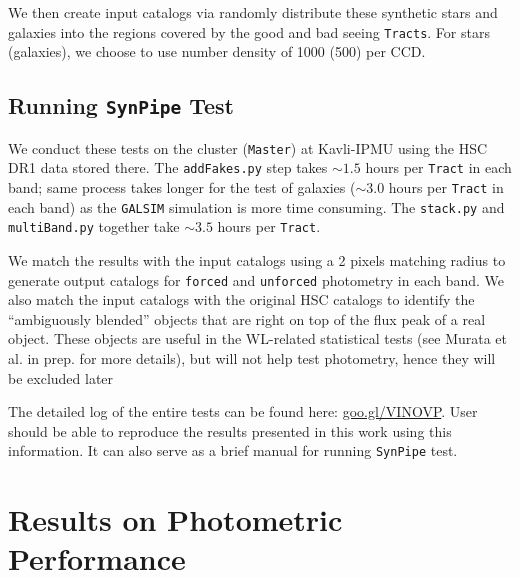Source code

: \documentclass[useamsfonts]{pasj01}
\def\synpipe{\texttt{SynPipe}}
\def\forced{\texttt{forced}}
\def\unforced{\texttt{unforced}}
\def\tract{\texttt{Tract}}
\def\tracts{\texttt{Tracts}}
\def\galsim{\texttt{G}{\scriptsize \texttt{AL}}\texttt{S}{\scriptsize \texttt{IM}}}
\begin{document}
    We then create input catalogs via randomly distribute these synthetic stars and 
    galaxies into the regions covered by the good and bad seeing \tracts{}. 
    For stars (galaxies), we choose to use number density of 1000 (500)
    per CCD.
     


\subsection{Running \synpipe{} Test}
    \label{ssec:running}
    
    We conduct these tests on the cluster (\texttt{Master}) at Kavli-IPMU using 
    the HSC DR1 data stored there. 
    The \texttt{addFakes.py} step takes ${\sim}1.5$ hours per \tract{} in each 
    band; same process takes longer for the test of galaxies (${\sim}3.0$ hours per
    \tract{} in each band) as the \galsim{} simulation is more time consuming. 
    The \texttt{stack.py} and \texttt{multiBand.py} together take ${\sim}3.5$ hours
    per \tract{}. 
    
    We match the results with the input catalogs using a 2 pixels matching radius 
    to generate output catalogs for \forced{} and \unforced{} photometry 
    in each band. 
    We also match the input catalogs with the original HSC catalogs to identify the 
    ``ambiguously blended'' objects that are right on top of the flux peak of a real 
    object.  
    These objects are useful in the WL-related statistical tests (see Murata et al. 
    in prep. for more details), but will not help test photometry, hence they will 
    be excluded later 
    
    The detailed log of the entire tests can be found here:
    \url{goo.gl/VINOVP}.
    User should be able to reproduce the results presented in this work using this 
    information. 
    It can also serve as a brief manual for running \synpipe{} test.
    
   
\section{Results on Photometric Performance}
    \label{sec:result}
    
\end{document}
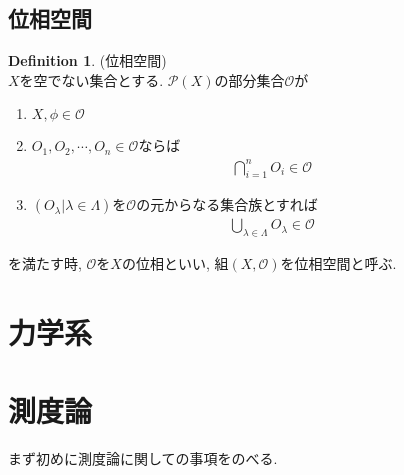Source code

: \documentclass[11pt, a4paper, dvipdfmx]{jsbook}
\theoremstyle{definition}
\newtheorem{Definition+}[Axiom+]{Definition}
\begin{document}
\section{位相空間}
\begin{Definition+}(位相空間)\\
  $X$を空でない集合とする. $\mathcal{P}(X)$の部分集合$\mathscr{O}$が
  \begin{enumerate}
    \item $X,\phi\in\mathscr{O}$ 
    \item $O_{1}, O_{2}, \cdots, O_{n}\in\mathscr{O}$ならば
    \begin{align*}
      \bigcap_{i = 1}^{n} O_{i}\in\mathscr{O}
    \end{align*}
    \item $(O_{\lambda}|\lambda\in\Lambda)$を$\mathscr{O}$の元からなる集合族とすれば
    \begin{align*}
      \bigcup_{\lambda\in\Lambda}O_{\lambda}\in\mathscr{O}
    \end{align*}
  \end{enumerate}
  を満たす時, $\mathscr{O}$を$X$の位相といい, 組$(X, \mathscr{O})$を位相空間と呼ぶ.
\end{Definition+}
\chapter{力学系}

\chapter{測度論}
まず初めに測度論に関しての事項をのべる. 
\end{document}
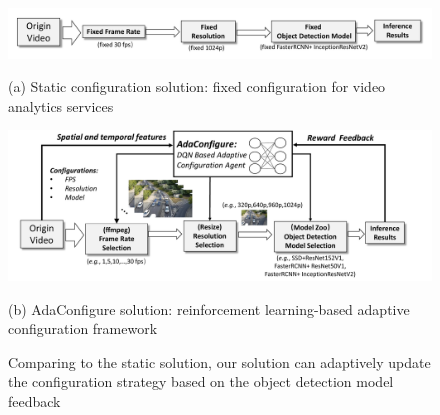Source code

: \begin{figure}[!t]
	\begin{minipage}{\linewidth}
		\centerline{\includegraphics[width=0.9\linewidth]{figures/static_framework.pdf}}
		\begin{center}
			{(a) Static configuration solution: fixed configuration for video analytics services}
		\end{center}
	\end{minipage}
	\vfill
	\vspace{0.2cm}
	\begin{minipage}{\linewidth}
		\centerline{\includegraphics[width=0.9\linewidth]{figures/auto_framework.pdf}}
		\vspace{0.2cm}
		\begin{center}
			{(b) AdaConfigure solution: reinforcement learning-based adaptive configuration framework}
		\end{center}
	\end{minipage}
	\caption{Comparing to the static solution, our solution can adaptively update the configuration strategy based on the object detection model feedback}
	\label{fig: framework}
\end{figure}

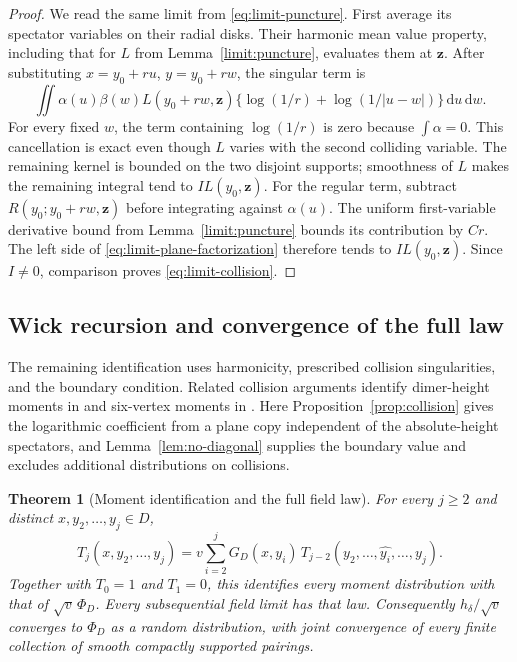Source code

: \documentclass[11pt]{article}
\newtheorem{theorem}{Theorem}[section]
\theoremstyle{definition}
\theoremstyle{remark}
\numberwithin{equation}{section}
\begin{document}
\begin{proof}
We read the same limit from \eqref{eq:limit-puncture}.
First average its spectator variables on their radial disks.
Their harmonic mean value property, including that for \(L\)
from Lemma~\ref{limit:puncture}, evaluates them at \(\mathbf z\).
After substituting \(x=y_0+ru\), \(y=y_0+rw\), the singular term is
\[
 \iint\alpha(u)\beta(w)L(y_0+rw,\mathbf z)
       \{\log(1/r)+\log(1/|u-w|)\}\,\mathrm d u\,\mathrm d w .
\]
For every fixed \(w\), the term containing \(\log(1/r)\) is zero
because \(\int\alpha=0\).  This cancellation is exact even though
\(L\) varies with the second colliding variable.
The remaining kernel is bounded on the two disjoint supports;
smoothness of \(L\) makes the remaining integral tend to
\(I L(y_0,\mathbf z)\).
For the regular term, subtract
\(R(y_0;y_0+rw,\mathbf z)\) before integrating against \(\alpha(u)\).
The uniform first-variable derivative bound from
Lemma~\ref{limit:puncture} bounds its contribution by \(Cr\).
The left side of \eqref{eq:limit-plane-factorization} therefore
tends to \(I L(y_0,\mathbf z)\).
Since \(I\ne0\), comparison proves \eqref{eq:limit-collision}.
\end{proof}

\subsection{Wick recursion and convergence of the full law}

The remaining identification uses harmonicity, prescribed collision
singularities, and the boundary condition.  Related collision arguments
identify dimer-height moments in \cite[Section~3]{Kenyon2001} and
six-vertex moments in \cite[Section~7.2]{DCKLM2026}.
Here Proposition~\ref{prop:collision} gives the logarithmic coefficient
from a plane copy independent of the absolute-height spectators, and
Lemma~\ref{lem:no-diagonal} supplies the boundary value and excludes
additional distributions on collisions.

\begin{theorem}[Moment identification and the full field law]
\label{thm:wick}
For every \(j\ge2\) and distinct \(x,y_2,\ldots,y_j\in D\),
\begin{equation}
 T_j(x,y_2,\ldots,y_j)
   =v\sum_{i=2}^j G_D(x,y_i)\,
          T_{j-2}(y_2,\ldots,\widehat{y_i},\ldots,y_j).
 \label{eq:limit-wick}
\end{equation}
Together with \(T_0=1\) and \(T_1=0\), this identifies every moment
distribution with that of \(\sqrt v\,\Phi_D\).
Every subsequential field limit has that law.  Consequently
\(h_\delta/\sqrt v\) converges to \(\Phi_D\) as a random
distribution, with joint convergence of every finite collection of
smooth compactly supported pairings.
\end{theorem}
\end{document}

###

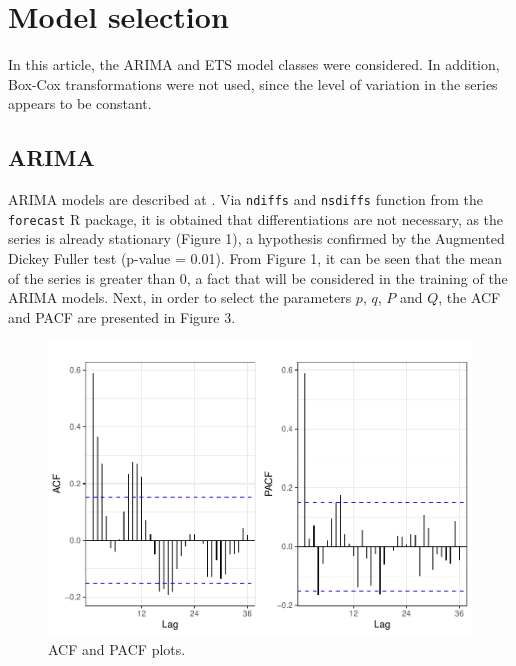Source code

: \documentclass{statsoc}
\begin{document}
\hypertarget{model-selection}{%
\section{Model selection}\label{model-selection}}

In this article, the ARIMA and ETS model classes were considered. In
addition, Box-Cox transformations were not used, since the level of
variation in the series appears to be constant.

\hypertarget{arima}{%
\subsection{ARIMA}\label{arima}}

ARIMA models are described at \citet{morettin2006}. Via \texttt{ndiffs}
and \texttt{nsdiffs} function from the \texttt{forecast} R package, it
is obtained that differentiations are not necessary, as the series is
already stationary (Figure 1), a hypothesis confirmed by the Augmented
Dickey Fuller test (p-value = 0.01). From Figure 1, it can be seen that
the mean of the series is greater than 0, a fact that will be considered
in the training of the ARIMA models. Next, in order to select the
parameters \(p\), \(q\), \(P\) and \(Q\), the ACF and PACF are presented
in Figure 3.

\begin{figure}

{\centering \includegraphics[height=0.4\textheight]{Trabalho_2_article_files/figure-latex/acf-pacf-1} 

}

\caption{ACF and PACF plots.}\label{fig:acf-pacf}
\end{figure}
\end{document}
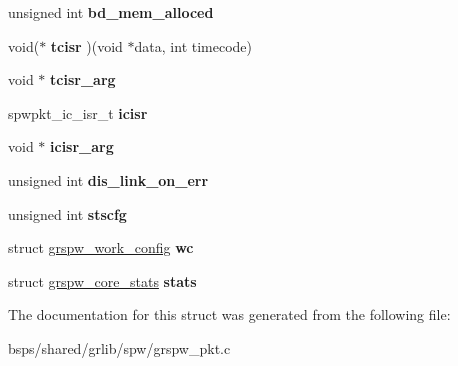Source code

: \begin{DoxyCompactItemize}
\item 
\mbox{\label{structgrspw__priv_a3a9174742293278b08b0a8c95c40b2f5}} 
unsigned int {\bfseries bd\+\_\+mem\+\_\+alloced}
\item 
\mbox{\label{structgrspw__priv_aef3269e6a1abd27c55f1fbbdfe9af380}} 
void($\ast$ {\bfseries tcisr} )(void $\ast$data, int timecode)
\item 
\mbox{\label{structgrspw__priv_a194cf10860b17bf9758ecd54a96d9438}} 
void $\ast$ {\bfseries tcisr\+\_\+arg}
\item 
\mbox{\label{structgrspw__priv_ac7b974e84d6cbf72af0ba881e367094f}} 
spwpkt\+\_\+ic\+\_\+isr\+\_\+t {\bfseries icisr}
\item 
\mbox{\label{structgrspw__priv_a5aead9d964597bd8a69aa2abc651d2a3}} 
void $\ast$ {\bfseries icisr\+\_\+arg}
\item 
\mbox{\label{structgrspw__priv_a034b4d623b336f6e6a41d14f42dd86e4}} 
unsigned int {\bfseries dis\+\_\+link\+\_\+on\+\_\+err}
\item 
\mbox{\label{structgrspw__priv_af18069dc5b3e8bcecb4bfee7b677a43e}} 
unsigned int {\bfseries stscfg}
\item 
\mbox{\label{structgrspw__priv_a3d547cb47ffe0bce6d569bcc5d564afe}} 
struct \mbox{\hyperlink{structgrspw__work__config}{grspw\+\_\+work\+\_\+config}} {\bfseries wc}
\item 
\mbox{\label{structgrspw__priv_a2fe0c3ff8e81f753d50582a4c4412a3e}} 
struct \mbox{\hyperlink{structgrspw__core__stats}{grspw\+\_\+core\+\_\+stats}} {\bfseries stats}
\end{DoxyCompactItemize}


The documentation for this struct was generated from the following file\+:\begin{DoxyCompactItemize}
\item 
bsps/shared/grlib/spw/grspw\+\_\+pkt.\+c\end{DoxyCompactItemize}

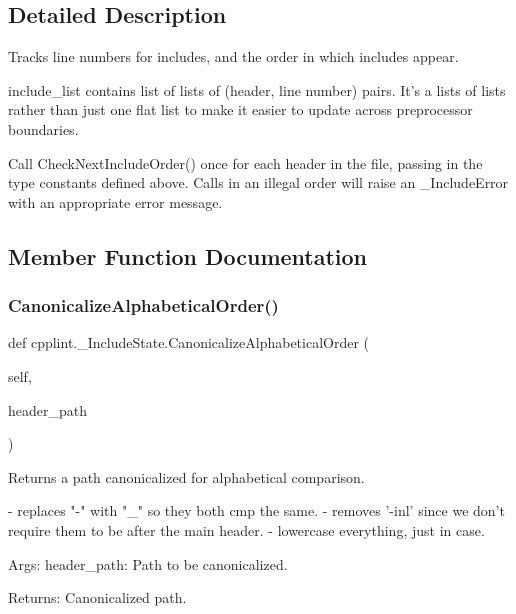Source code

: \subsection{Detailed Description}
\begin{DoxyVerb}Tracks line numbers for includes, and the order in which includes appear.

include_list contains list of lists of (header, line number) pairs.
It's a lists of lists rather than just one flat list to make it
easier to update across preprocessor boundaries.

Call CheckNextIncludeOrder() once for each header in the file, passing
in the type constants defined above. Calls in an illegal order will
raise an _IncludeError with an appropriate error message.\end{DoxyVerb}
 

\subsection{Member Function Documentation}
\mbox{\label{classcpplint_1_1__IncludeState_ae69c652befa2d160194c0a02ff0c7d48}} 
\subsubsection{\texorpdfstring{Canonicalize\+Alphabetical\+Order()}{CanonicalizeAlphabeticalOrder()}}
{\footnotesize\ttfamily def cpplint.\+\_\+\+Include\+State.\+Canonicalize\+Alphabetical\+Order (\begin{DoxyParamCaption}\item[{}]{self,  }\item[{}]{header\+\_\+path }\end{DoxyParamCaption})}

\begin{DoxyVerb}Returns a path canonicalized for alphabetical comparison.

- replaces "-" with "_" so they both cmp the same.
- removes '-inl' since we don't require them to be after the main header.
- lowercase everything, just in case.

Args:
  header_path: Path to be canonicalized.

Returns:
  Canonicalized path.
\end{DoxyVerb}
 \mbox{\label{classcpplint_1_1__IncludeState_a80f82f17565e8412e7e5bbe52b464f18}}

###

**Work to complete**
Your answer should consist of the lines from the listing that hold the word "based".

**Reply**
			{(b) AdaConfigure solution: reinforcement learning-based adaptive configuration framework}
	\caption{Comparing to the static solution, our solution can adaptively update the configuration strategy based on the object detection model feedback}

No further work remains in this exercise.